Here are 7 different ways to teach children morals that will last a lifetime.
Earlier this week, I heard the story of a Texas high school lacrosse player who jumped the line to get a better seat during the boarding of his team’s flight. When his coach found out about his player’s cut in front of others, he asked flight officials if he could use the moment to teach his player a lesson. The coach had flight attendants call the line jumper to the front of the plane to issue a formal apology. The teen took the embarrassing punishment well, saying, “My coaches taught me a valuable lesson in life in a very creative way. Just be patient.”
Coaches and parents have a responsibility to help kids grow morally as well as physically. And that goes double for us as leaders and volunteers in children’s ministry. According to the Barna Institute, the moral development of children is complete by age 9. Kids have already set in their minds what’s right and wrong, and the majority of their spiritual identity has been set. So how can we best mold our kids’ moral mindsets before it’s too late? Here are 7 easy things to keep in mind to help you teach morals to children.

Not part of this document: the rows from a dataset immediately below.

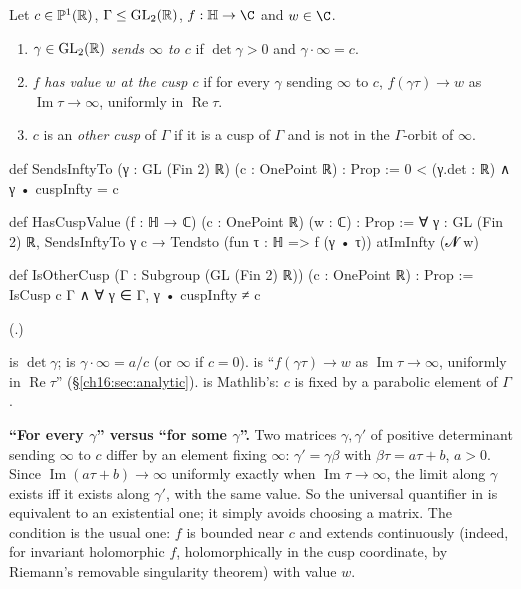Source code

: \begin{definition}\label{ch16:def:cuspdata}
Let $c\in\chsixteenP(\chsixteenR)$, $\Gamma\le\chsixteenGLR$, $f:\chsixteenH\to\C$ and $w\in\C$.
\begin{enumerate}[label=(\alph*)]
\item $\gamma\in\chsixteenGLR$ \emph{sends $\infty$ to $c$} if $\det\gamma>0$ and $\gamma\cdot\infty=c$.
\item $f$ \emph{has value $w$ at the cusp $c$} if for every $\gamma$ sending $\infty$ to $c$,
  $f(\gamma\tau)\to w$ as $\operatorname{Im}\tau\to\infty$, uniformly in $\operatorname{Re}\tau$.
\item $c$ is an \emph{other cusp} of $\Gamma$ if it is a cusp of $\Gamma$ and is not in the $\Gamma$-orbit of $\infty$.
\end{enumerate}
\end{definition}
\begin{leancode}
def SendsInftyTo (γ : GL (Fin 2) ℝ) (c : OnePoint ℝ) : Prop :=
  0 < (γ.det : ℝ) ∧ γ • cuspInfty = c

def HasCuspValue (f : ℍ → ℂ) (c : OnePoint ℝ) (w : ℂ) : Prop :=
  ∀ γ : GL (Fin 2) ℝ, SendsInftyTo γ c → Tendsto (fun τ : ℍ => f (γ • τ)) atImInfty (𝓝 w)

def IsOtherCusp (Γ : Subgroup (GL (Fin 2) ℝ)) (c : OnePoint ℝ) : Prop :=
  IsCusp c Γ ∧ ∀ γ ∈ Γ, γ • cuspInfty ≠ c
\end{leancode}
(.)
\begin{dictionary}
 is $\det\gamma$;  is $\gamma\cdot\infty=a/c$ (or $\infty$ if $c=0$).
 is ``$f(\gamma\tau)\to w$ as $\operatorname{Im}\tau\to\infty$,
uniformly in $\operatorname{Re}\tau$'' (\S\ref{ch16:sec:analytic}).   is Mathlib's: $c$ is fixed by a
parabolic element of $\Gamma$.

\textbf{``For every $\gamma$'' versus ``for some $\gamma$''.}  Two matrices $\gamma,\gamma'$ of positive determinant
sending $\infty$ to $c$ differ by an element fixing $\infty$: $\gamma'=\gamma\beta$ with
$\beta\tau=a\tau+b$, $a>0$.  Since $\operatorname{Im}(a\tau+b)\to\infty$ uniformly exactly when
$\operatorname{Im}\tau\to\infty$, the limit along $\gamma$ exists iff it exists along $\gamma'$, with the same value.
So the universal quantifier in  is equivalent to an existential one; it simply avoids choosing a
matrix.  The condition is the usual one: $f$ is bounded near $c$ and extends continuously (indeed, for invariant
holomorphic $f$, holomorphically in the cusp coordinate, by Riemann's removable singularity theorem) with value $w$.
\end{dictionary}
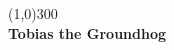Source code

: \documentclass{article}
\begin{document}
\begin{titlepage}
	\begin{center}
	\line(1,0){300} \\
	\huge{\bfseries Tobias the Groundhog}
	\end{center}
\end{titlepage}
\end{document}
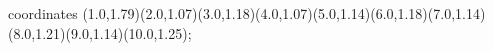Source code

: 					coordinates { (1.0,1.79)(2.0,1.07)(3.0,1.18)(4.0,1.07)(5.0,1.14)(6.0,1.18)(7.0,1.14)(8.0,1.21)(9.0,1.14)(10.0,1.25)};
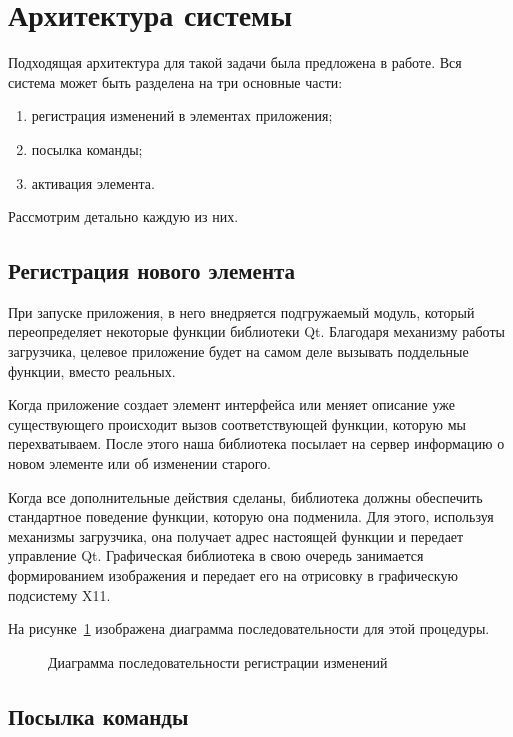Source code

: \section{Архитектура системы}

Подходящая архитектура для такой задачи была предложена в
работе\cite{polshakovinject}. Вся система может быть разделена на три основные
части:

\begin{enumerate}
    \item регистрация изменений в элементах приложения;
    \item посылка команды;
    \item активация элемента.
\end{enumerate}

Рассмотрим детально каждую из них.

\subsection{Регистрация нового элемента}

При запуске приложения, в него внедряется подгружаемый модуль, который
переопределяет некоторые функции библиотеки Qt. Благодаря механизму работы
загрузчика, целевое приложение будет на самом деле вызывать поддельные
функции, вместо реальных.

Когда приложение создает элемент интерфейса или меняет описание уже
существующего происходит вызов соответствующей функции, которую мы
перехватываем. После этого наша библиотека посылает на сервер информацию
о новом элементе или об изменении старого.

Когда все дополнительные действия сделаны, библиотека должны обеспечить
стандартное поведение функции, которую она подменила. Для этого, используя
механизмы загрузчика, она получает адрес настоящей функции и передает
управление Qt. Графическая библиотека в свою очередь занимается формированием
изображения и передает его на отрисовку в графическую подсистему X11.

На рисунке~\ref{fig:create-elem} изображена диаграмма последовательности для
этой процедуры.

\begin{figure}[h]
	\centering
	
	\caption{Диаграмма последовательности регистрации
		изменений}\label{fig:create-elem}
\end{figure}

\subsection{Посылка команды}

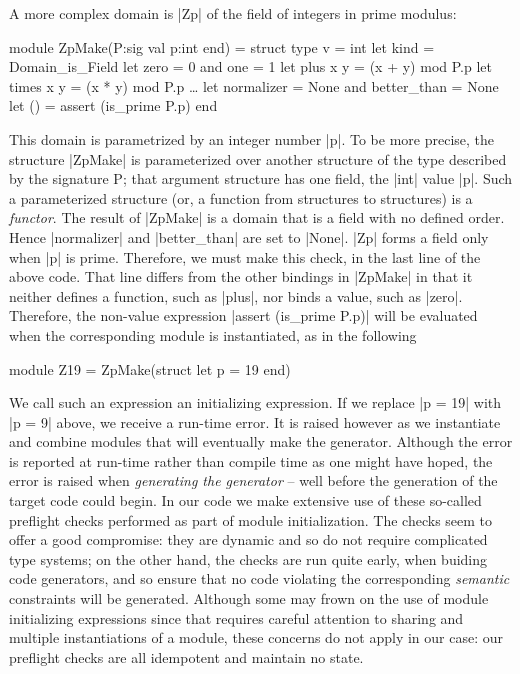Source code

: \documentclass[draft]{elsart}
\begin{document}
A more complex domain is |Zp| of the field of integers in prime
modulus:
\begin{code}
module ZpMake(P:sig val p:int end) = struct
    type v = int
    let kind = Domain_is_Field
    let zero = 0 and one = 1
    let plus x y = (x + y) mod P.p
    let times x y = (x * y) mod P.p
    \dots
    let normalizer = None and better_than = None
    let () = assert (is_prime P.p)
end
\end{code}
This domain is parametrized by an integer number |p|. 
To be more precise, the structure |ZpMake| is
parameterized over another structure of the type described by
the signature P; that argument structure has one field, the |int| value |p|.
Such a parameterized structure (or, a function from structures to
structures) is a \emph{functor}. The result of |ZpMake| is a domain that is a
field with no defined order. Hence
|normalizer| and |better_than| are set to |None|. |Zp| forms
a field only when |p| is prime. Therefore, we must make this check,
in the last line of the above code. That line differs from the other 
bindings in |ZpMake| in that it neither defines a function, such as
|plus|, nor binds a value, such as |zero|. Therefore, the non-value
expression |assert (is_prime P.p)| will be evaluated
when the corresponding module is instantiated, as in the following
\begin{code}
module Z19 = ZpMake(struct let p = 19 end)
\end{code}
We call such an expression an initializing expression. If we
replace |p = 19| with |p = 9| above, we receive a run-time
error. It is raised however as we instantiate and combine modules that
will eventually make the generator.  Although the error is reported at
run-time rather than compile time as one might have hoped, the error
is raised when \emph{generating the generator} -- well before the
generation of the target code could begin. In our code we make
extensive use of these so-called preflight checks performed as part of
module initialization. The checks seem to offer a good compromise:
they are dynamic and so do not require complicated type systems; on
the other hand, the checks are run quite early, when buiding
code generators, and so ensure that no code violating the
corresponding \emph{semantic} constraints will be generated. Although
some may frown on the use of module initializing expressions since
that requires careful attention to sharing and multiple instantiations
of a module, these concerns do not apply in our case: our preflight
checks are all idempotent and maintain no state.
\end{document}
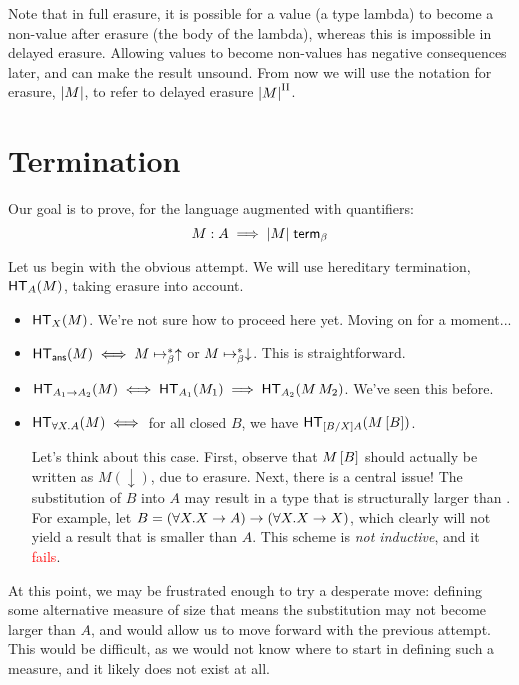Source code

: \documentclass{article}
\begin{document}
Note that in full erasure, it is possible for a value (a type lambda) to become a non-value after
erasure (the body of the lambda), whereas this is impossible in delayed erasure. Allowing values
to become non-values has negative consequences later, and can make the result unsound. From now we
will use the notation for erasure, $|M|$, to refer to delayed erasure ${|M|}^{\textrm{II}}$.

\section{Termination}

Our goal is to prove, for the language augmented with quantifiers:
\[ M : A \implies {\ensuremath{|M|}} \; \mathsf{term}_{\beta} \]

Let us begin with the obvious attempt. We will use hereditary termination, $\mathsf{HT}_{A}(M)$, taking
erasure into account.

\begin{proofattempt}
\begin{itemize}
\item $\mathsf{HT}_{X}(M)$.
      We're not sure how to proceed here yet. Moving on for a moment...

\item $\mathsf{HT}_{\mathsf{ans}}(M) \iff M \mapsto_{\beta}^* \uparrow$ or $M \mapsto_{\beta}^* \downarrow$.
      This is straightforward.

\item $\mathsf{HT}_{A_1 \to A_2}(M) \iff \mathsf{HT}_{A_1}(M_1) \implies \mathsf{HT}_{A_2}(M\,M_2)$.
      We've seen this before.

\item $\mathsf{HT}_{\forall X. A}(M) \iff $ for all closed $B$, we have $\mathsf{HT}_{[B/X]A}(M\,[B])$.

      Let's think about this case. First, observe that $M\,[B]$ should actually be written as
      $M(\downarrow)$, due to erasure. Next, there is a central issue!
      The substitution of $B$ into $A$ may result in a type that is structurally larger than
      . For example, let $B=(\forall X. X \to A) \to (\forall X. X \to X)$, which
      clearly will not yield a result that is smaller than $A$. This scheme is \emph{not inductive},
      and it \textcolor{red}{fails}.
\end{itemize}
\end{proofattempt}

At this point, we may be frustrated enough to try a desperate move: defining some alternative
measure of size that means the substitution may not become larger than $A$, and would allow us to
move forward with the previous attempt. This would be difficult, as we would not know where to
start in defining such a measure, and it likely does not exist at all.
\end{document}
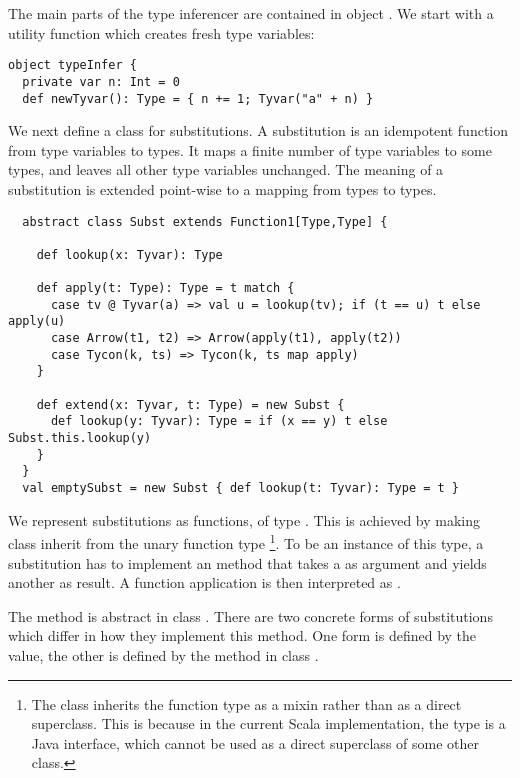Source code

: {The main parts of the type inferencer are contained in object
. We start with a utility function which creates
fresh type variables:
\begin{lstlisting}
object typeInfer {
  private var n: Int = 0
  def newTyvar(): Type = { n += 1; Tyvar("a" + n) }
\end{lstlisting}
We next define a class for substitutions. A substitution is an
idempotent function from type variables to types. It maps a finite
number of type variables to some types, and leaves all other type
variables unchanged. The meaning of a substitution is extended
point-wise to a mapping from types to types.
\begin{lstlisting}
  abstract class Subst extends Function1[Type,Type] {

    def lookup(x: Tyvar): Type

    def apply(t: Type): Type = t match {
      case tv @ Tyvar(a) => val u = lookup(tv); if (t == u) t else apply(u)
      case Arrow(t1, t2) => Arrow(apply(t1), apply(t2))
      case Tycon(k, ts) => Tycon(k, ts map apply)
    }

    def extend(x: Tyvar, t: Type) = new Subst {
      def lookup(y: Tyvar): Type = if (x == y) t else Subst.this.lookup(y)
    }
  }
  val emptySubst = new Subst { def lookup(t: Tyvar): Type = t }
\end{lstlisting}
We represent substitutions as functions, of type . This is achieved by making class  inherit from the
unary function type \footnote{
The class inherits the function type as a mixin rather than as a direct 
superclass. This is because in the current Scala implementation, the
 type is a Java interface, which cannot be used as a direct
superclass of some other class.}.
To be an instance
of this type, a substitution  has to implement an 
method that takes a  as argument and yields another
 as result. A function application  is then
interpreted as .

The  method is abstract in class .  There are
two concrete forms of substitutions which differ in how they
implement this method.  One form is defined by the  value,
the other is defined by the  method in class
.

}
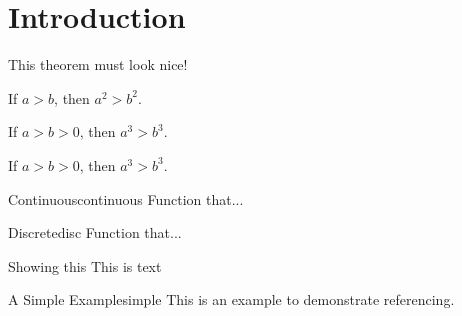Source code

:\newpage
\chapter{Introduction}
\label{Introduction}

\begin{theorem}
	This theorem must look nice!
\end{theorem}
\begin{theorem}
If \(a > b\), then \(a^2 > b^2\).
\end{theorem}

\begin{corollary}
If \(a > b > 0\), then \(a^3 > b^3\).
\end{corollary}

\begin{proposition}
If \(a > b > 0\), then \(a^3 > b^3\).
\end{proposition}

\begin{definition}{Continuous}{continuous}
	{Function that...}
\end{definition}

\begin{definition}{Discrete}{disc}
	{Function that...}
\end{definition}


\begin{example}{Showing this}{}
	This is text
\end{example}


\begin{example}{A Simple Example}{simple}
This is an example to demonstrate referencing.
	\hfill
\end{example}
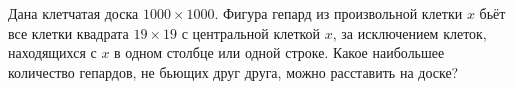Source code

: Дана клетчатая доска $1000 \times 1000$. Фигура гепард из произвольной клетки $x$ бьёт все клетки квадрата $19 \times 19$ с центральной клеткой $x$, за исключением клеток, находящихся с $x$ в одном столбце или одной строке. Какое наибольшее количество гепардов, не бьющих друг друга, можно расставить на доске?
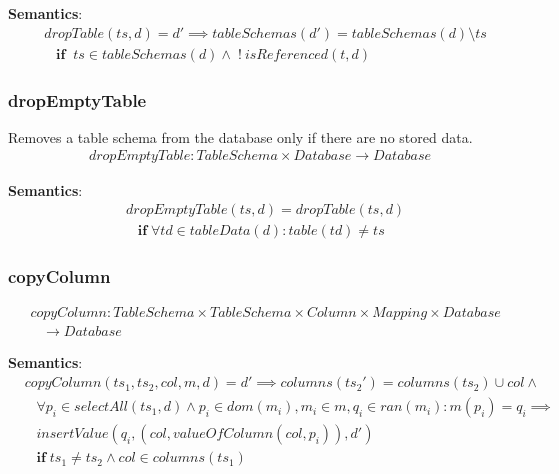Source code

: \documentclass[10pt]{article}
\begin{document}
\noindent \textbf{Semantics}:
\begin{align}
& dropTable(ts, d) = d' \implies tableSchemas(d') = tableSchemas(d) \setminus ts  \nonumber \\
& \;\;\; \mathbf{if}  \;\; ts \in tableSchemas(d) \land \; ! \: isReferenced(t, d)
\end{align}

\subsubsection{dropEmptyTable}
Removes a table schema from the database only if there are no stored data.
\begin{align}
dropEmptyTable:  TableSchema \times Database \rightarrow Database
\end{align}

\noindent \textbf{Semantics}:
\begin{align}
& dropEmptyTable(ts, d) = dropTable(ts, d) \nonumber \\
& \;\;\; \mathbf{if} \; \forall td \in tableData(d) : table(td) \neq ts
\end{align}


\subsubsection{copyColumn}
\begin{align}
& copyColumn: TableSchema \times TableSchema \times Column \times Mapping \times Database   \nonumber \\
& \;\;\; \rightarrow Database
\end{align}

\noindent \textbf{Semantics}:
\begin{align}
& copyColumn(ts_1, ts_2, col, m, d) = d' \implies 
columns(ts_2') = columns(ts_2) \cup col \land \nonumber \\
& \;\;\; \forall p_i \in selectAll(ts_1, d) \land p_i \in dom(m_i), m_i \in m, q_{i} \in ran(m_i) : m(p_i) = q_i \implies \nonumber \\
& \;\;\;  insertValue(q_i, (col, valueOfColumn(col, p_i)), d')  \nonumber \\
& \;\;\; \mathbf{if} \; ts_1 \neq ts_2 \land col \in columns(ts_1)
\end{align}
\end{document}
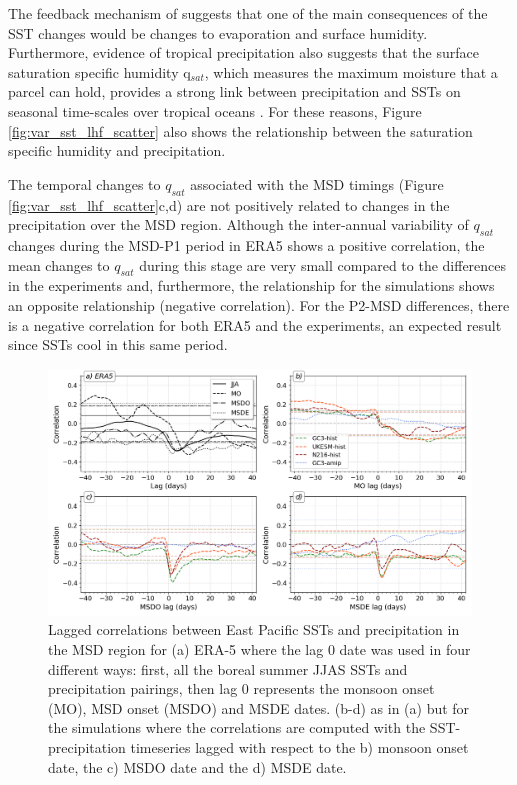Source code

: The feedback mechanism of \cite{magana1999} suggests that one of the main consequences of the SST changes would be changes to evaporation and surface humidity. Furthermore, evidence of tropical precipitation also suggests that the surface saturation specific humidity q$_{sat}$, which measures the maximum moisture that a parcel can hold, provides a strong link between precipitation and SSTs on seasonal time-scales over tropical oceans \citep{yang2019,good2021}. For these reasons, Figure \ref{fig:var_sst_lhf_scatter} also shows the relationship between the saturation specific humidity and precipitation. 

The temporal changes to $q_{sat}$ associated with the MSD timings (Figure \ref{fig:var_sst_lhf_scatter}c,d) are not positively related to changes in the precipitation over the MSD region. Although the inter-annual variability of $q_{sat}$ changes during the MSD-P1  period in ERA5 shows a positive correlation, the mean changes to $q_{sat}$ during this stage are very small compared to the differences in the experiments and, furthermore, the relationship for the simulations shows an opposite relationship (negative correlation). For the P2-MSD differences, there is a negative correlation for both ERA5 and the experiments, an expected result since SSTs cool in this same period.  

\begin{figure}[t!]
\includegraphics[width=\linewidth]{figures/sst_regg.png}
\caption[Lagged correlations of East Pacific SSTs]{Lagged correlations between East Pacific SSTs and precipitation in the MSD region for (a) ERA-5 where the lag 0 date was used in four different ways: first, all the boreal summer JJAS SSTs and precipitation pairings, then lag 0 represents the monsoon onset (MO), MSD onset (MSDO) and MSDE dates. (b-d) as in (a) but for the simulations where the correlations are computed with the SST-precipitation timeseries lagged with respect to the b) monsoon onset date, the c) MSDO date and the d) MSDE date.   }
\label{fig:sst_lag}
\end{figure}

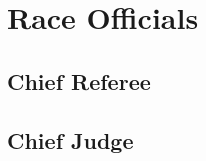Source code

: \section{Race Officials}
\label{role:officials}

\subsection{Chief Referee}
\label{role:chief_ref}

\subsection{Chief Judge}
\label{role:chief_judge}
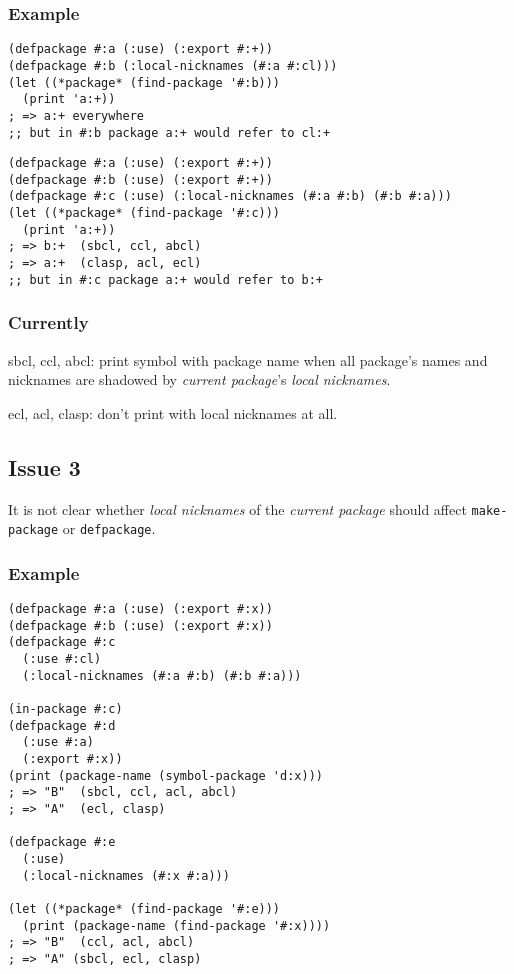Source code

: \documentclass[11pt]{article}
\begin{document}
\subsubsection{Example}
\label{sec:org0ed1ee9}
\begin{verbatim}
(defpackage #:a (:use) (:export #:+))
(defpackage #:b (:local-nicknames (#:a #:cl)))
(let ((*package* (find-package '#:b)))
  (print 'a:+))
; => a:+ everywhere
;; but in #:b package a:+ would refer to cl:+
\end{verbatim}
\begin{verbatim}
(defpackage #:a (:use) (:export #:+))
(defpackage #:b (:use) (:export #:+))
(defpackage #:c (:use) (:local-nicknames (#:a #:b) (#:b #:a)))
(let ((*package* (find-package '#:c)))
  (print 'a:+))
; => b:+  (sbcl, ccl, abcl)
; => a:+  (clasp, acl, ecl)
;; but in #:c package a:+ would refer to b:+
\end{verbatim}
\subsubsection{Currently}
\label{sec:orga2dc728}
sbcl, ccl, abcl: print symbol with package name when all package's names
and nicknames are shadowed by \emph{current package}'s \emph{local nicknames}.

ecl, acl, clasp: don't print with local nicknames at all.
\subsection{Issue 3}
\label{sec:org4ae7c79}
It is not clear whether \emph{local nicknames} of the \emph{current package} should
affect \texttt{make-package} or \texttt{defpackage}.
\subsubsection{Example}
\label{sec:org2dc6296}
\begin{verbatim}
(defpackage #:a (:use) (:export #:x))
(defpackage #:b (:use) (:export #:x))
(defpackage #:c
  (:use #:cl)
  (:local-nicknames (#:a #:b) (#:b #:a)))

(in-package #:c)
(defpackage #:d
  (:use #:a)
  (:export #:x))
(print (package-name (symbol-package 'd:x)))
; => "B"  (sbcl, ccl, acl, abcl)
; => "A"  (ecl, clasp)

(defpackage #:e
  (:use)
  (:local-nicknames (#:x #:a)))

(let ((*package* (find-package '#:e)))
  (print (package-name (find-package '#:x))))
; => "B"  (ccl, acl, abcl)
; => "A" (sbcl, ecl, clasp)
\end{verbatim}
\end{document}
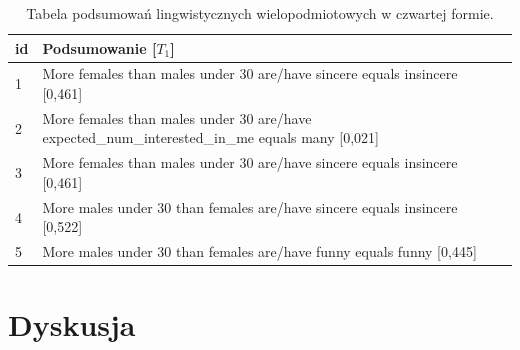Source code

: \documentclass{classrep}
\begin{document}
\begin{center}
  \begin{table}[H]
    \begin{tabularx}{\textwidth}{lXc}
    
    id & Podsumowanie [$T_1$] \\ \hline 
  
    1 & More females than males under 30 are/have sincere equals insincere [0,461] \\\hline
    2 & More females than males under 30 are/have expected\_num\_interested\_in\_me equals many [0,021] \\  \hline
    3 & More females than males under 30 are/have sincere equals insincere [0,461]\\ \hline
    4 & More males under 30 than females are/have sincere equals insincere [0,522]\\ \hline
    5 & More males under 30 than females are/have funny equals funny [0,445]\\ \hline
  \end{tabularx}
  \caption{Tabela podsumowań lingwistycznych wielopodmiotowych w czwartej formie.}
\end{table}
\end{center}





% 
% 
% 

\section{Dyskusja}
\end{document}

7 Ways to Teach Children Morals That’ll Last a Lifetime
1. Teachable moments.
Lessons are OK, but when you can teach kids about morals in real-life situations, the message will stick. When an opportunity presents itself, don’t worry about following your lesson plan; go with the flow and talk to your kids about morals.
2. Moral model.
Give yourself a moral check-up and see if you are setting a good example for your kids. Then spend time with your kids outside of “lesson time.” Let them see you and your good morals in various situations. Have a gym? Play basketball with your kids and let them see you taking turns and cheering on other players.
3. Make guidelines.
At my old church, we had a gym, and in it we had a sign of rules to obey. In other churches, I have seen similar “classroom rules” posted. Why don’t we do that with morals? Make a sign and verbally tell kids what moral rules to live by. Things like: “Always cheer for others, even if they aren’t the same team” or “Always tell the truth, no matter how hard it can be” or “Have the courage to do what’s right.”
4. Other kids.
Make a list of morals or traits that you want your kids to have-things like compassion, citizenship, truthfulness, and accountability. Then go online and find stories of kids that demonstrated those traits. Give your kids examples of others their age that are making a difference and doing good in the world.
5. Change punishments.
The coaches of the lacrosse player didn’t want to embarrass their player for the fun of it. They wanted to teach the teen a lesson that he wouldn’t forget and that would make him a better person. When an opportunity comes, don’t punish or shame your kid. Come up with an idea to let the child learn and make amends. Have a child who steals a snack? Don’t just get on to them and take their snack away. Let them help make snacks the next week and then serve it to others before they enjoy it. Just remember, don’t shame your kids into behaving differently, and always give them chances to change.
6. Story time.
In a blog post earlier this month about lying, I talked about Dr.Victoria Talwar’s research on kids and why they fib. One part of the research suggests that when kids hear stories where the hero learns to tell the truth (think George Washington and the cherry tree), they are more likely to tell the truth themselves. Other studies agree that kids remember the moral lessons taught in stories. You could point out moral lessons from the newest movie or talk about the classic ethics taught from Aesop’s fables. Anything kids read or watch can be used to open the door to a moral conversation.
7. Bible study.
Of course, if you’re looking for stories to use to teach kids right from wrong, nothing beats the Bible. Try this: tell kids about a time you had a hard decision to make, a moral dilemma. Then explain how you used (or could have used) the Bible to help you out.